Алеша всегда поражался, насколько смелой она становилась, когда речь шла о плачущем ребенке. Как бесстрашно и даже равнодушно вступала в круг любой ссоры, проходила сквозь орущих мамаш, словно их не существовало. Не научившаяся выдерживать даже его любящий взгляд, она приседала и без колебаний заглядывала в глаза незнакомому маленькому человеку, которому было плохо.

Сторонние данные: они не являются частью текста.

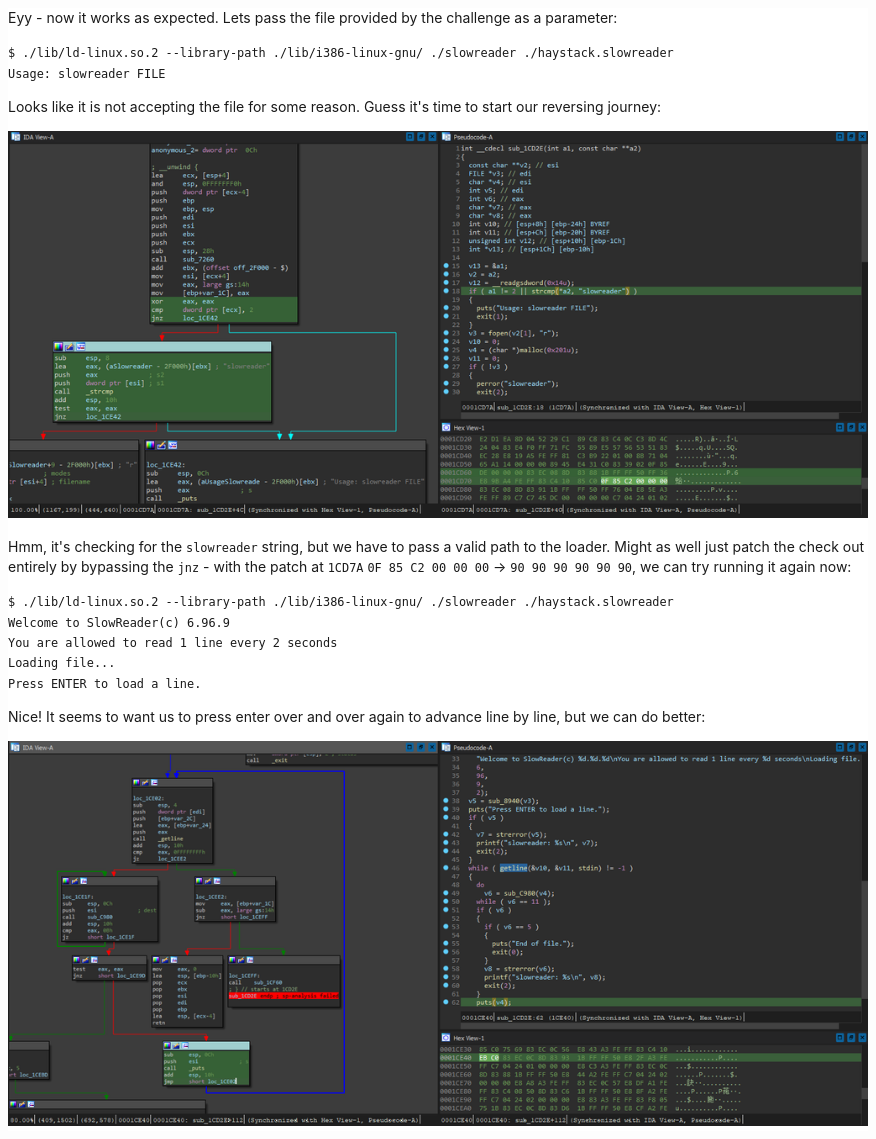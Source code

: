 Eyy - now it works as expected. Lets pass the file provided by the challenge as a parameter:
```
$ ./lib/ld-linux.so.2 --library-path ./lib/i386-linux-gnu/ ./slowreader ./haystack.slowreader
Usage: slowreader FILE
```
Looks like it is not accepting the file for some reason. Guess it's time to start our reversing journey:

![argcheck.png](/assets/images/utctf2022/ebook-drm/argcheck.png)

Hmm, it's checking for the `slowreader` string, but we have to pass a valid path to the loader. Might as well just patch the check out entirely by bypassing the `jnz` - with the patch at `1CD7A` `0F 85 C2 00 00 00` -> `90 90 90 90 90 90`, we can try running it again now:
```
$ ./lib/ld-linux.so.2 --library-path ./lib/i386-linux-gnu/ ./slowreader ./haystack.slowreader
Welcome to SlowReader(c) 6.96.9
You are allowed to read 1 line every 2 seconds
Loading file...
Press ENTER to load a line.
```
Nice! It seems to want us to press enter over and over again to advance line by line, but we can do better:

![pressenter.png](/assets/images/utctf2022/ebook-drm/pressenter.png)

Не боясь быть отвергнутой, не так понятой, осмеянной. Просто не думая о себе в этот момент.

Они вышли на соседнюю аллею и увидели пару до того странную, что Алеше захотелось повернуть обратно и не вникать в то, что здесь происходит. На корточках, прислонившись спиной к могильной ограде, сидел дочерна загорелый человек в ярко-зеленой вязаной шапке. Он держался за голову, раскачивался из стороны в сторону и выл. Вокруг него валялись растоптанные конфеты.

Крошечная светловолосая девочка, чье лицо было перемазано пылью и шоколадом, стояла чуть поодаль, на дорожке, и истошно вопила. Ее белое "принцессино" платье с блестками было несусветно грязным.

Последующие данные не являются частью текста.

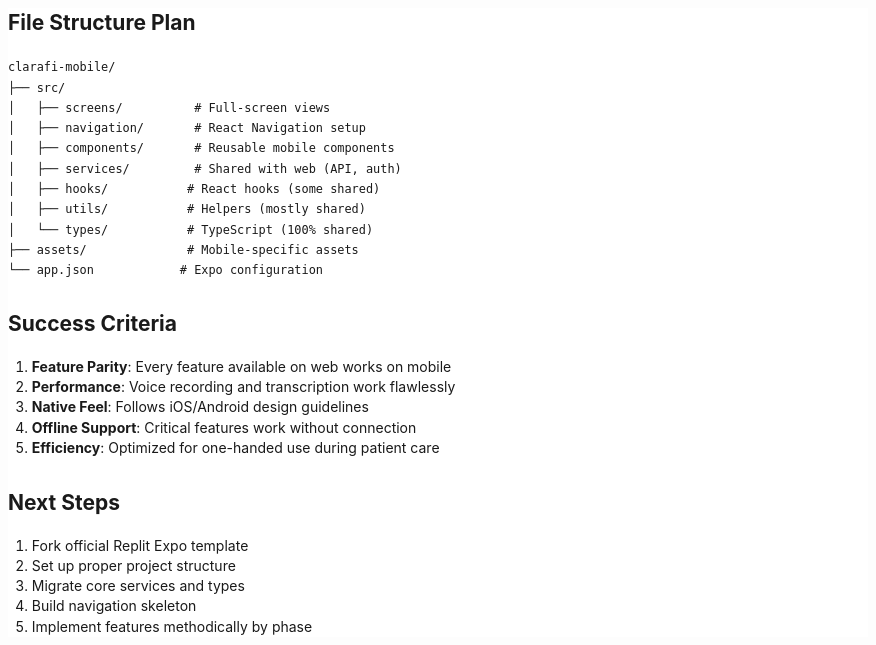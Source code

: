 ## File Structure Plan

```
clarafi-mobile/
├── src/
│   ├── screens/          # Full-screen views
│   ├── navigation/       # React Navigation setup
│   ├── components/       # Reusable mobile components
│   ├── services/         # Shared with web (API, auth)
│   ├── hooks/           # React hooks (some shared)
│   ├── utils/           # Helpers (mostly shared)
│   └── types/           # TypeScript (100% shared)
├── assets/              # Mobile-specific assets
└── app.json            # Expo configuration
```

## Success Criteria

1. **Feature Parity**: Every feature available on web works on mobile
2. **Performance**: Voice recording and transcription work flawlessly
3. **Native Feel**: Follows iOS/Android design guidelines
4. **Offline Support**: Critical features work without connection
5. **Efficiency**: Optimized for one-handed use during patient care

## Next Steps

1. Fork official Replit Expo template
2. Set up proper project structure
3. Migrate core services and types
4. Build navigation skeleton
5. Implement features methodically by phase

Увидев незнакомых людей, она закричала еще громче, а тип в зеленой шапке затрясся, судорожно зажав уши. Протянутого ей полосатого медведя девочка отшвырнула прочь так неистово, что потеряла равновесие и шлепнулась на колени. От этого она пришла в бешенство: стала колотить землю кулаками, кусать руки, яростно рвать подол платья…

– Это бес! Тот самый, которым попы пугают! – прохрипел загорелый, подняв на них голубые придурковатые глаза.

Половины зубов у него не хватало, кожа на лице была грубой и бугристой, словно кора старого дерева.

Внезапно он натянул шапку до самого подбородка и покатился по земле, обхватив колени и завывая, как раненый пес:

– У-у-у! Больше не могу-у-у! Мне надо в больницу-у-у!

Девочка перестала кричать и засмеялась. Человек в зеленой шапке тут же, как ни в чем не бывало, поднялся на ноги и довольно ухмыльнулся:

– Только так ее и заткнешь.

Краем глаза Алеша взглянул на свою любимую. И увидел на ее лице то самое – беспомощное и паническое – выражение, которое уже не раз заставляло его вмешиваться в то, мимо чего он предпочел бы пройти, не оборачиваясь.

– Это ваша… дочь? – неуверенно произнес он.

– Гы! – загоготал беззубый. – Гы. Гы. Если бы это была моя дочь, я бы не дожил до моих лет. Конфет она не хочет. Конфет!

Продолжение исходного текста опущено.